Many factors can lead to homelessness, one of them being food insecurity.
“As many as 12-59% of college students are food insecure,” according to Casey J. Roulette, Ph.D., in a published report called Food Insecurity, Housing, and Mental Distress Among Economically-Vulnerable SDSU Students.
The Social and Economic Vulnerabilities Initiative (SEVI) conducted this research on homelessness and factors leading to homelessness.
SEVI is an initiative at SDSU to bring together professors of different disciplines to study the issue of homelessness together.
“Imagine you are food insecure, and you don’t have enough resources, and your friends are asking you to go out, and you have to say no all the time. That puts a strain on your personal relationships with your friend,” said Mounah Abdel-Samad, Ph.D., the Director of SEVI.
Abdel-Samad said he believes assistance for factors leading to homelessness is one of the best ways to prevent homelessness.
“The key here is how can we do preventative measures to keep people where they are so that they don’t fall into unsheltered homelessness,” Abdel-Samad said. “If we don’t provide some form of assistance to people who are most vulnerable to falling into homelessness, then we are in trouble.”
Allen believes one way to combat homelessness at SDSU is to reduce the stigma surrounding homelessness.
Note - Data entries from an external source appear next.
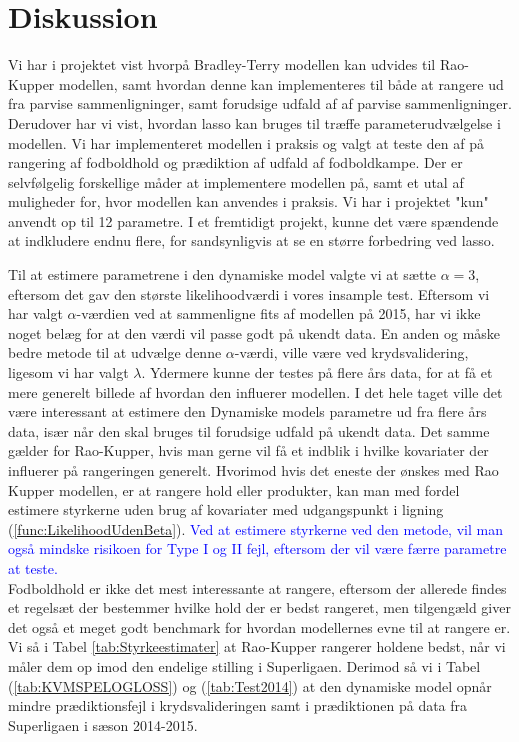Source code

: \documentclass[11pt,a4paper]{article}
\begin{document}
\section{Diskussion}
Vi har i projektet vist hvorpå Bradley-Terry modellen kan udvides til Rao-Kupper modellen, samt hvordan denne kan implementeres til både at rangere ud fra parvise sammenligninger, samt forudsige udfald af af parvise sammenligninger. Derudover har vi vist, hvordan lasso kan bruges til træffe parameterudvælgelse i modellen. Vi har implementeret modellen i praksis og valgt at teste den af på rangering af fodboldhold og prædiktion af udfald af fodboldkampe. Der er selvfølgelig forskellige måder at implementere modellen på, samt et utal af muligheder for, hvor modellen kan anvendes i praksis. Vi har i projektet "kun" anvendt op til 12 parametre. I et fremtidigt projekt, kunne det være spændende at indkludere endnu flere, for sandsynligvis at se en større forbedring ved lasso.\par
Til at estimere parametrene i den dynamiske model valgte vi at sætte $\alpha=3$, eftersom det gav den største likelihoodværdi i vores insample test. Eftersom vi har valgt $\alpha$-værdien ved at sammenligne fits af modellen på 2015, har vi ikke noget belæg for at den værdi vil passe godt på ukendt data. En anden og måske bedre metode til at udvælge denne $\alpha$-værdi, ville være ved krydsvalidering, ligesom vi har valgt $\lambda$. Ydermere kunne der testes på flere års data, for at få et mere generelt billede af hvordan den influerer modellen. I det hele taget ville det være interessant at estimere den Dynamiske models parametre ud fra flere års data, især når den skal bruges til forudsige udfald på ukendt data. Det samme gælder for Rao-Kupper, hvis man gerne vil få et indblik i hvilke kovariater der influerer på rangeringen generelt. Hvorimod hvis det eneste der ønskes med Rao Kupper modellen, er at rangere hold eller produkter, kan man med fordel estimere styrkerne uden brug af kovariater med udgangspunkt i ligning (\ref{func:LikelihoodUdenBeta}). \textcolor{blue}{Ved at estimere styrkerne ved den metode, vil man også mindske risikoen for Type I og II fejl, eftersom der vil være færre parametre at teste.} \\ \newline 
Fodboldhold er ikke det mest interessante at rangere, eftersom der allerede findes et regelsæt der bestemmer hvilke hold der er bedst rangeret, men tilgengæld giver det også et meget godt benchmark for hvordan modellernes evne til at rangere er. Vi så i Tabel \ref{tab:Styrkeestimater} at Rao-Kupper rangerer holdene bedst, når vi måler dem op imod den endelige stilling i Superligaen. Derimod så vi i Tabel (\ref{tab:KVMSPELOGLOSS}) og (\ref{tab:Test2014}) at den dynamiske model opnår mindre prædiktionsfejl i krydsvalideringen samt i prædiktionen på data fra Superligaen i sæson 2014-2015.\\
\end{document}
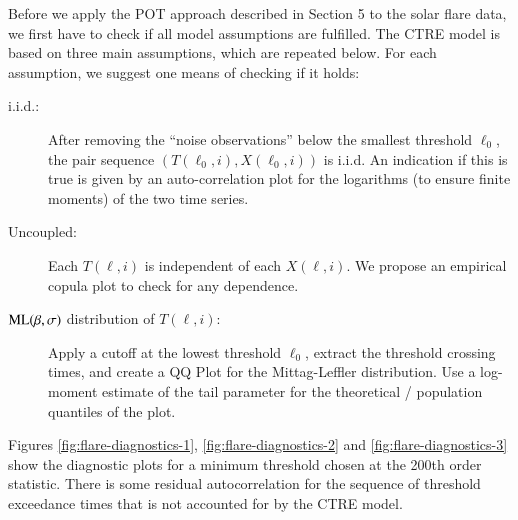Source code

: \documentclass[]{elsarticle} %
\begin{document}
Before we apply the POT approach described in Section 5 to the solar
flare data, we first have to check if all model assumptions are
fulfilled. The CTRE model is based on three main assumptions, which are
repeated below. For each assumption, we suggest one means of checking if
it holds:

\begin{description}
\item[i.i.d.:]
After removing the ``noise observations'' below the smallest threshold
\(\ell_0\), the pair sequence \((T(\ell_0, i), X(\ell_0,i))\) is i.i.d.
An indication if this is true is given by an auto-correlation plot for
the logarithms (to ensure finite moments) of the two time series.
\item[Uncoupled:]
Each \(T(\ell, i)\) is independent of each \(X(\ell, i)\). We propose an
empirical copula plot to check for any dependence.
\item[\({\rm ML}(\beta, \sigma)\) distribution of \(T(\ell, i)\):]
Apply a cutoff at the lowest threshold \(\ell_0\), extract the threshold
crossing times, and create a QQ Plot for the Mittag-Leffler
distribution. Use a log-moment estimate of the tail parameter for the
theoretical / population quantiles of the plot.
\end{description}

Figures \ref{fig:flare-diagnostics-1}, \ref{fig:flare-diagnostics-2} and
\ref{fig:flare-diagnostics-3} show the diagnostic plots for a minimum
threshold chosen at the 200th order statistic. There is some residual
autocorrelation for the sequence of threshold exceedance times that is
not accounted for by the CTRE model.
\end{document}
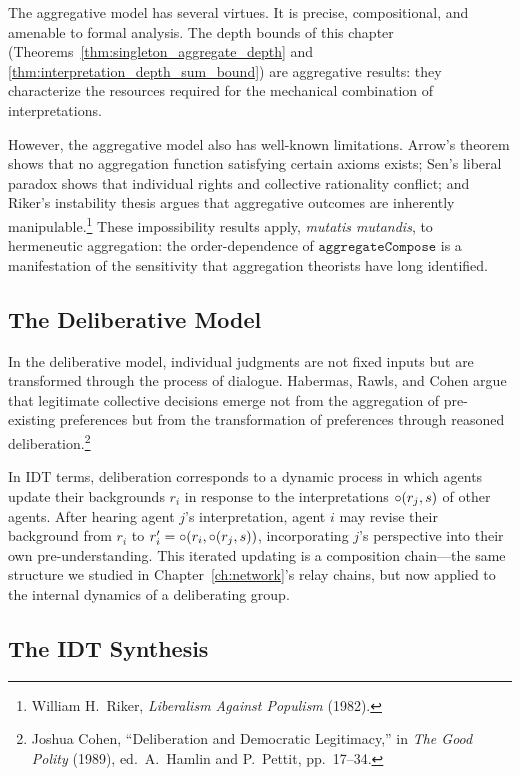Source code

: The aggregative model has several virtues.  It is precise, compositional,
and amenable to formal analysis.  The depth bounds of this chapter
(Theorems~\ref{thm:singleton_aggregate_depth} and
\ref{thm:interpretation_depth_sum_bound}) are aggregative results: they
characterize the resources required for the mechanical combination of
interpretations.

However, the aggregative model also has well-known limitations.  Arrow's
theorem shows that no aggregation function satisfying certain axioms
exists; Sen's liberal paradox shows that individual rights and collective
rationality conflict; and Riker's instability thesis argues that
aggregative outcomes are inherently manipulable.\footnote{William H.\ Riker,
\textit{Liberalism Against Populism} (1982).}  These impossibility results
apply, \textit{mutatis mutandis}, to hermeneutic aggregation: the order-dependence of $\texttt{aggregateCompose}$ is a manifestation of the
sensitivity that aggregation theorists have long identified.

\subsection{The Deliberative Model}

In the deliberative model, individual judgments are not fixed inputs but
are transformed through the process of dialogue.  Habermas, Rawls, and
Cohen argue that legitimate collective decisions emerge not from the
aggregation of pre-existing preferences but from the transformation of
preferences through reasoned deliberation.\footnote{Joshua Cohen,
``Deliberation and Democratic Legitimacy,'' in \textit{The Good Polity}
(1989), ed.\ A.\ Hamlin and P.\ Pettit, pp.\ 17--34.}

In IDT terms, deliberation corresponds to a dynamic process in which
agents update their backgrounds $r_i$ in response to the interpretations
$\compose(r_j, s)$ of other agents.  After hearing agent $j$'s
interpretation, agent $i$ may revise their background from $r_i$ to
$r_i' = \compose(r_i, \compose(r_j, s))$, incorporating $j$'s perspective
into their own pre-understanding.  This iterated updating is a composition
chain---the same structure we studied in Chapter~\ref{ch:network}'s relay
chains, but now applied to the internal dynamics of a deliberating group.

\subsection{The IDT Synthesis}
“It’s really important that we as a community destigmatize what housing insecurity is. It’s not just living on the streets,” said Allen. “Destigmatizing it as a whole so students are coming forth and sharing that they are in this situation and getting the help that they need.”
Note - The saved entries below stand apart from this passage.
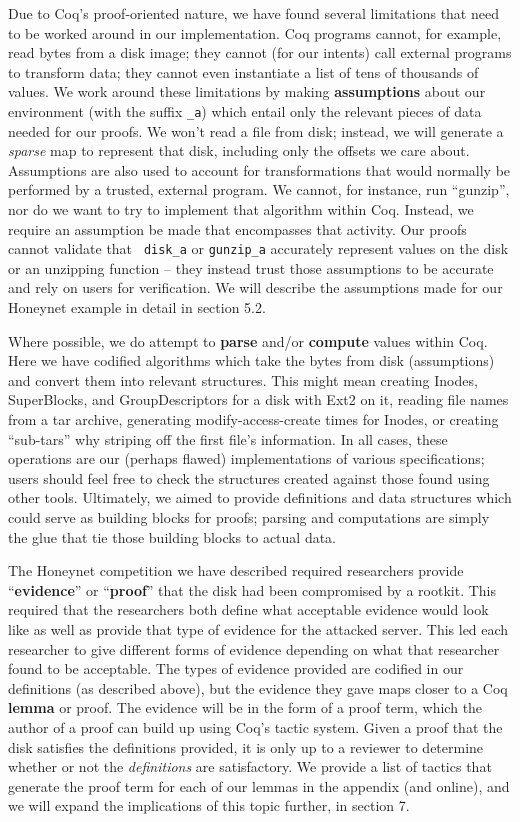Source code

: \documentclass[nocopyrightspace]{sigplanconf}
\begin{document}
Due to Coq's proof-oriented nature, we have found several limitations that
need to be worked around in our implementation. Coq programs cannot, for
example, read bytes from a disk image; they cannot (for our intents) call
external programs to transform data; they cannot even instantiate a list of
tens of thousands of values. We work around these limitations by making {\bf
assumptions} about our environment (with the suffix {\tt \_a}) which entail
only the relevant pieces of data needed for our proofs. We won't read a file
from disk; instead, we will generate a {\it sparse} map to represent that
disk, including only the offsets we care about.  Assumptions are also used to
account for transformations that would normally be performed by a trusted,
external program. We cannot, for instance, run ``gunzip'', nor do we want to
try to implement that algorithm within Coq.  Instead, we require an assumption
be made that encompasses that activity. Our proofs cannot validate that {\tt
disk\_a} or {\tt gunzip\_a} accurately represent values on the disk or an
unzipping function -- they instead trust those assumptions to be accurate and
rely on users for verification. We will describe the assumptions made for our
Honeynet example in detail in section 5.2.

Where possible, we do attempt to {\bf parse} and/or {\bf compute} values
within Coq. Here we have codified algorithms which take the bytes from disk
(assumptions) and convert them into relevant structures. This might mean
creating Inodes, SuperBlocks, and GroupDescriptors for a disk with Ext2 on it,
reading file names from a tar archive, generating modify-access-create times
for Inodes, or creating ``sub-tars'' why striping off the first file's
information. In all cases, these operations are our (perhaps flawed)
implementations of various specifications; users should feel free to check the
structures created against those found using other tools. Ultimately, we aimed
to provide definitions and data structures which could serve as building
blocks for proofs; parsing and computations are simply the glue that tie those
building blocks to actual data.

The Honeynet competition we have described required researchers provide
``{\bf evidence}'' or ``{\bf proof}'' that the disk had been compromised by a
rootkit. This required that the researchers both define what acceptable
evidence would look like as well as provide that type of evidence for the
attacked server. This led each researcher to give different forms of evidence
depending on what that researcher found to be acceptable. The types of
evidence provided are codified in our definitions (as described above), but
the evidence they gave maps closer to a Coq {\bf lemma} or proof. The evidence
will be in the form of a proof term, which the author of a proof can build up
using Coq's tactic system. Given a proof that the disk satisfies the
definitions provided, it is only up to a reviewer to determine whether or not
the {\em definitions} are satisfactory. We provide a list of tactics that
generate the proof term for each of our lemmas in the appendix (and online),
and we will expand the implications of this topic further, in section 7.
\end{document}
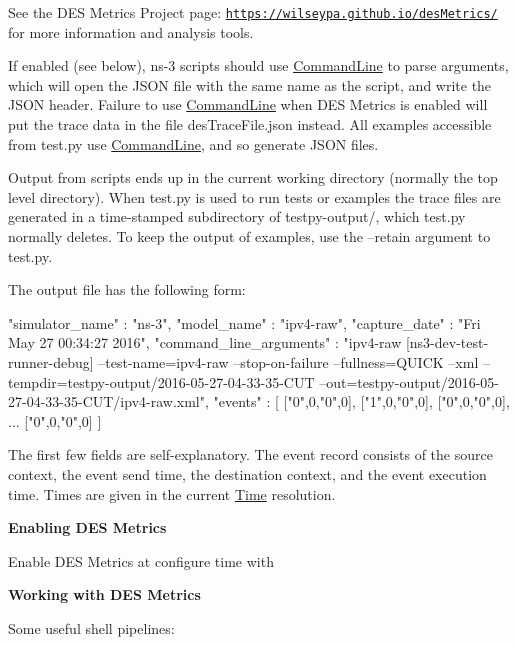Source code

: See the D\+ES Metrics Project page\+: \href{https://wilseypa.github.io/desMetrics/}{\tt https\+://wilseypa.\+github.\+io/des\+Metrics/} for more information and analysis tools.

If enabled (see below), ns-\/3 scripts should use \hyperlink{classns3_1_1CommandLine}{Command\+Line} to parse arguments, which will open the J\+S\+ON file with the same name as the script, and write the J\+S\+ON header. Failure to use \hyperlink{classns3_1_1CommandLine}{Command\+Line} when D\+ES Metrics is enabled will put the trace data in the file {\ttfamily des\+Trace\+File.\+json} instead. All examples accessible from {\ttfamily test.\+py} use \hyperlink{classns3_1_1CommandLine}{Command\+Line}, and so generate J\+S\+ON files.

Output from scripts ends up in the current working directory (normally the top level directory). When {\ttfamily test.\+py} is used to run tests or examples the trace files are generated in a time-\/stamped subdirectory of {\ttfamily testpy-\/output/}, which {\ttfamily test.\+py} normally deletes. To keep the output of examples, use the {\ttfamily --retain} argument to {\ttfamily test.\+py}.

The output file has the following form\+: \begin{DoxyVerb}{
 "simulator_name" : "ns-3",
 "model_name" : "ipv4-raw",
 "capture_date" : "Fri May 27 00:34:27 2016",
 "command_line_arguments" : "ipv4-raw [ns3-dev-test-runner-debug] --test-name=ipv4-raw --stop-on-failure --fullness=QUICK --xml --tempdir=testpy-output/2016-05-27-04-33-35-CUT --out=testpy-output/2016-05-27-04-33-35-CUT/ipv4-raw.xml",
 "events" : [
  ["0",0,"0",0],
  ["1",0,"0",0],
  ["0",0,"0",0],
  ...
  ["0",0,"0",0]
 ]
} \end{DoxyVerb}
 The first few fields are self-\/explanatory. The {\ttfamily event} record consists of the source context, the event send time, the destination context, and the event execution time. Times are given in the current \hyperlink{classns3_1_1Time}{Time} resolution.

{\bfseries  Enabling D\+ES Metrics }

Enable D\+ES Metrics at configure time with 


{\bfseries  Working with D\+ES Metrics }

Some useful shell pipelines\+:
Abdel-Samad believes de-stigmatization is essential to successfully reach out to those in need.
“First we must reduce the stigma, by reducing the stigma people will feel more at ease to share,” said Abdel-Samad.”By acknowledging that this exists, that there are individuals struggling, we can create access to services that are important and easy to access.”
To request assistance for Financial Assistance, Housing Support, Food Resources, Employment Resources, Technology Support or Mental Health Support go to the ECRT Website.
“We all might go through a vulnerable situation, so we all must work together to get out of that situation and excel,” said Abdel-Samad.